_WHAT TO WORK ON_: The word "https" marks the lines you need; copy each of them from the data.

● ● ● ●

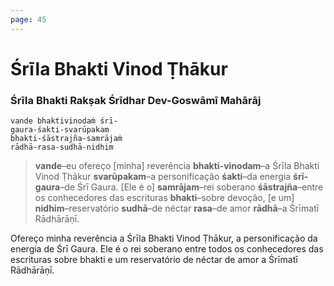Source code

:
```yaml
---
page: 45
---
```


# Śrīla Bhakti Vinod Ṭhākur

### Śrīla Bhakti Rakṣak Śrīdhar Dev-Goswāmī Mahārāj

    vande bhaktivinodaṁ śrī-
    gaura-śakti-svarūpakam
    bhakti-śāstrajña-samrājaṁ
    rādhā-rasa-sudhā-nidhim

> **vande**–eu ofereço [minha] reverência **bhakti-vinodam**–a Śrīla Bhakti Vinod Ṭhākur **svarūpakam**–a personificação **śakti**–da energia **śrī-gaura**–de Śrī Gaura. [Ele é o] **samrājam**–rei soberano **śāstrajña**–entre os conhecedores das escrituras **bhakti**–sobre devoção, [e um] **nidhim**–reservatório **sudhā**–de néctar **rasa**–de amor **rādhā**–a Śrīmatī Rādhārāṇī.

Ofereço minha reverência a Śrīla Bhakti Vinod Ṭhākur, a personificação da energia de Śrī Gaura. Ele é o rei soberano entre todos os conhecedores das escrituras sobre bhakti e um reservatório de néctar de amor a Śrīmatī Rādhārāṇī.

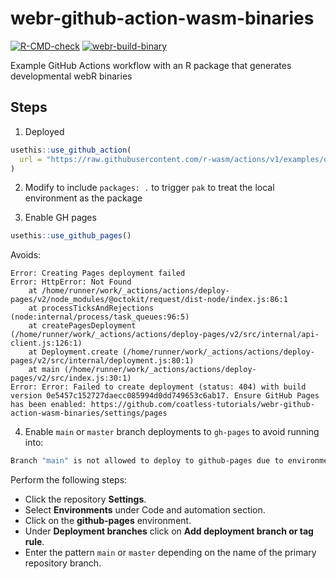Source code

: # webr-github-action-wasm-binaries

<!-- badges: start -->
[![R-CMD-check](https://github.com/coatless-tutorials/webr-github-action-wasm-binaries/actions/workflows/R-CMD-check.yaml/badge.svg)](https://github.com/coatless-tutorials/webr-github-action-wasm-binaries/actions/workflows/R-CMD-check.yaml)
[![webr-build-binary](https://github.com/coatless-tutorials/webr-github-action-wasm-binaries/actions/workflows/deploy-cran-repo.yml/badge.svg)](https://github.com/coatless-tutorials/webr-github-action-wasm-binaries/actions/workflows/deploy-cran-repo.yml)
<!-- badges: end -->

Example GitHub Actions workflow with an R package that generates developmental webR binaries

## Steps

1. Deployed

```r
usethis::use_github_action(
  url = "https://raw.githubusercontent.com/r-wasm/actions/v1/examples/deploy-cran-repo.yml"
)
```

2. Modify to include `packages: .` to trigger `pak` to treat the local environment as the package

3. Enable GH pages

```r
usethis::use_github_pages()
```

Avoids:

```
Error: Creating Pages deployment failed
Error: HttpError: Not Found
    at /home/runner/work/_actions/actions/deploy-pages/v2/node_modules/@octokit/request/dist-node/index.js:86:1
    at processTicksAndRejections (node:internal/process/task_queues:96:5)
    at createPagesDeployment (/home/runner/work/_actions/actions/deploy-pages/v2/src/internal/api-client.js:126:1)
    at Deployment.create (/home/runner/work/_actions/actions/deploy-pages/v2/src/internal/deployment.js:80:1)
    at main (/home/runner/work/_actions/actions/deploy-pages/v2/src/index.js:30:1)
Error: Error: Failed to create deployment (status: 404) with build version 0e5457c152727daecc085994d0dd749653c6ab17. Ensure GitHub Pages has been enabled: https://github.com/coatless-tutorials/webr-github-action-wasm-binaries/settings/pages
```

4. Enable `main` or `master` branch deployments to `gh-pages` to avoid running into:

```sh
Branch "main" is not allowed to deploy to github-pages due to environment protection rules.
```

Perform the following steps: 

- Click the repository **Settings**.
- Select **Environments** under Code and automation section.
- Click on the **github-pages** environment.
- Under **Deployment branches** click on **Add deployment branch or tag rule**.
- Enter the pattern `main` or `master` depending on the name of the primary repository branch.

● ● ● ●

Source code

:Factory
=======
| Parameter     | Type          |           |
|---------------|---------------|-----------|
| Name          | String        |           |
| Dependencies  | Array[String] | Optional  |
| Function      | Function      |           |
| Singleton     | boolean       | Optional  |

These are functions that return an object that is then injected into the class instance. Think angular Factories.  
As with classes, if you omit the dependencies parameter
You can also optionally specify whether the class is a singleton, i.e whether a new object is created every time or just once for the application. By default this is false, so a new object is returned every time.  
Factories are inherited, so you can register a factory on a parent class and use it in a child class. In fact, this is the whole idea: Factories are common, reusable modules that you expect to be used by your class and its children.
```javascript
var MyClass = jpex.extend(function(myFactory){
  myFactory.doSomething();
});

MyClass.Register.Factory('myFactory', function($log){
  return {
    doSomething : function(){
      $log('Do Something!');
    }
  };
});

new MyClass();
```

● ● ● ●

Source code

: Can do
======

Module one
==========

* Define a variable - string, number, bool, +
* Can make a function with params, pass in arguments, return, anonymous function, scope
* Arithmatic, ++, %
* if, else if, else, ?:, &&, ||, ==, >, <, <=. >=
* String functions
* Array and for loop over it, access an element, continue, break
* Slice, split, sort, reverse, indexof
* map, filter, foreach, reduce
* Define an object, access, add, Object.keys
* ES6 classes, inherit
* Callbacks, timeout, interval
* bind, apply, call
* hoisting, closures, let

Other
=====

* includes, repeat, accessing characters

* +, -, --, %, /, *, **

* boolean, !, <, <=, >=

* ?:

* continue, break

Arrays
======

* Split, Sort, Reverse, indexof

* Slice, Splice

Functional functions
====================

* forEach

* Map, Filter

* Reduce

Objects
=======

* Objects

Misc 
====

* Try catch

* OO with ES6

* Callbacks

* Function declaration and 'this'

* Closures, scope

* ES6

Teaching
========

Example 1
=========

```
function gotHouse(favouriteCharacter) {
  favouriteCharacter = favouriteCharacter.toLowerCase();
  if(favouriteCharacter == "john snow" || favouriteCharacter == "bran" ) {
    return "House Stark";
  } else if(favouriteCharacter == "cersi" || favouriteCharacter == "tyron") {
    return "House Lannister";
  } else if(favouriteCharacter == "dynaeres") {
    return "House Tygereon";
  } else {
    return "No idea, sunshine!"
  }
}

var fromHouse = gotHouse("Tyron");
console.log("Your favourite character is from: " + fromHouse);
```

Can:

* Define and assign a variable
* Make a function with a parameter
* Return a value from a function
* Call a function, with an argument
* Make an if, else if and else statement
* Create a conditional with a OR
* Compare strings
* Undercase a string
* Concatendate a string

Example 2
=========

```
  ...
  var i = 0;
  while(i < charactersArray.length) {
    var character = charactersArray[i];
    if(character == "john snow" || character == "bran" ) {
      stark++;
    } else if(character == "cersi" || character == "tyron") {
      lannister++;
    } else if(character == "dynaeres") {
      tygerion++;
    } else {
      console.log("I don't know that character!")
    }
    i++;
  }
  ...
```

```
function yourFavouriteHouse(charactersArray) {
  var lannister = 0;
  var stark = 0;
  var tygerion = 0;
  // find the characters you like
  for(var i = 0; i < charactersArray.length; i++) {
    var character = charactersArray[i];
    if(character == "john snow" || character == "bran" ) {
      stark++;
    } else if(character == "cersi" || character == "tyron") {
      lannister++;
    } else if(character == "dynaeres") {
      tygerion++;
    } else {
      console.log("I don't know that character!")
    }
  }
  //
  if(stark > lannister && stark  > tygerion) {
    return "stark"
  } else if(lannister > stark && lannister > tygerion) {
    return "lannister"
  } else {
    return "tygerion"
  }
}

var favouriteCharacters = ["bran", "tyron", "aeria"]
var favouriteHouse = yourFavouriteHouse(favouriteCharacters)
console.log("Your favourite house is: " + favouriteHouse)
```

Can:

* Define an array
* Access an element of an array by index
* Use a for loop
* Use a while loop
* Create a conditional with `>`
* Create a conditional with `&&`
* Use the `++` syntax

● ● ● ●

_RESPONSE AREA_:
[![R-CMD-check](https://github.com/coatless-tutorials/webr-github-action-wasm-binaries/actions/workflows/R-CMD-check.yaml/badge.svg)](https://github.com/coatless-tutorials/webr-github-action-wasm-binaries/actions/workflows/R-CMD-check.yaml)
[![webr-build-binary](https://github.com/coatless-tutorials/webr-github-action-wasm-binaries/actions/workflows/deploy-cran-repo.yml/badge.svg)](https://github.com/coatless-tutorials/webr-github-action-wasm-binaries/actions/workflows/deploy-cran-repo.yml)
  url = "https://raw.githubusercontent.com/r-wasm/actions/v1/examples/deploy-cran-repo.yml"
Error: Error: Failed to create deployment (status: 404) with build version 0e5457c152727daecc085994d0dd749653c6ab17. Ensure GitHub Pages has been enabled: https://github.com/coatless-tutorials/webr-github-action-wasm-binaries/settings/pages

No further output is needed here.